(SOURCE RECORDS)
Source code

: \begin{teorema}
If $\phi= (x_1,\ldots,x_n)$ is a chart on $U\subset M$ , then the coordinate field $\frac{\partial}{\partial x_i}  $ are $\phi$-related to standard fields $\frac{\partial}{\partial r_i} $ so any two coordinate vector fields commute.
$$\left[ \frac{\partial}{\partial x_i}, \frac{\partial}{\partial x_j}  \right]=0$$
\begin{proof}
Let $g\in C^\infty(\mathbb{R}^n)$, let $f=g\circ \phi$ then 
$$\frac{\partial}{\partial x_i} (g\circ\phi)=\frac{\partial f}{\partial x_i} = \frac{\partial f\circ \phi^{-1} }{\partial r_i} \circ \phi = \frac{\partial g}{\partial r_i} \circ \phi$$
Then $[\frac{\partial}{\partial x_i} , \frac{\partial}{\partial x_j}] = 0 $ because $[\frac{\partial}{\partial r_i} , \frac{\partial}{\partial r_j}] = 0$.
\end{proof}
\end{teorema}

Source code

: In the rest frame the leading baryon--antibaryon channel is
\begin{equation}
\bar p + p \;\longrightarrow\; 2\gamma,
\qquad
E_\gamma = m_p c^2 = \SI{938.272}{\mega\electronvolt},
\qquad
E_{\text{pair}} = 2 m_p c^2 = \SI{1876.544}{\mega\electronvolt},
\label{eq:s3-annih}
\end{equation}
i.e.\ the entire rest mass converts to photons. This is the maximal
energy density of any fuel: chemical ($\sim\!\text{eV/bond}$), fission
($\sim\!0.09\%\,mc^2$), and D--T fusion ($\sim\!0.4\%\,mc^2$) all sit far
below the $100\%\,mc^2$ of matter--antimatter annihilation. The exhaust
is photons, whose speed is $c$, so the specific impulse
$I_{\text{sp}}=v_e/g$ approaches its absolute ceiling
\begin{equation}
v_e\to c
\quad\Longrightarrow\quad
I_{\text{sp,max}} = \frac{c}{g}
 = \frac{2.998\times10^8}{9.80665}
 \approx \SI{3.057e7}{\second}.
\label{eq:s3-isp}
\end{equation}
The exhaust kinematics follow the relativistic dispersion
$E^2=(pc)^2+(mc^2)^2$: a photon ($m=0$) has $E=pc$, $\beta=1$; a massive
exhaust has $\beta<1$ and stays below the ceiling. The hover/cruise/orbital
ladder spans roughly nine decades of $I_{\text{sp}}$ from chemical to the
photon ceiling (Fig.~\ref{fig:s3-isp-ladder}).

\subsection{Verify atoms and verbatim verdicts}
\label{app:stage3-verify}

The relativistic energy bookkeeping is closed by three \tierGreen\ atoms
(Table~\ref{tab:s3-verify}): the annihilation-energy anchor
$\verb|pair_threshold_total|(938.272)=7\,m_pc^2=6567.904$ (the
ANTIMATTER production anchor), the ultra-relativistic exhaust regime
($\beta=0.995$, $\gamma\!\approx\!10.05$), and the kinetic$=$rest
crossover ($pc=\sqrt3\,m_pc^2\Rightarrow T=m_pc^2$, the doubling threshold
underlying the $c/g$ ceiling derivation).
(End SOURCE RECORDS)
_TASK TO CARRY OUT_: Please report every line in the entries above that holds the string "ceiling".

_TASK RESPONSE_:
$I_{\text{sp}}=v_e/g$ approaches its absolute ceiling
exhaust has $\beta<1$ and stays below the ceiling. The hover/cruise/orbital
photon ceiling (Fig.~\ref{fig:s3-isp-ladder}).
underlying the $c/g$ ceiling derivation).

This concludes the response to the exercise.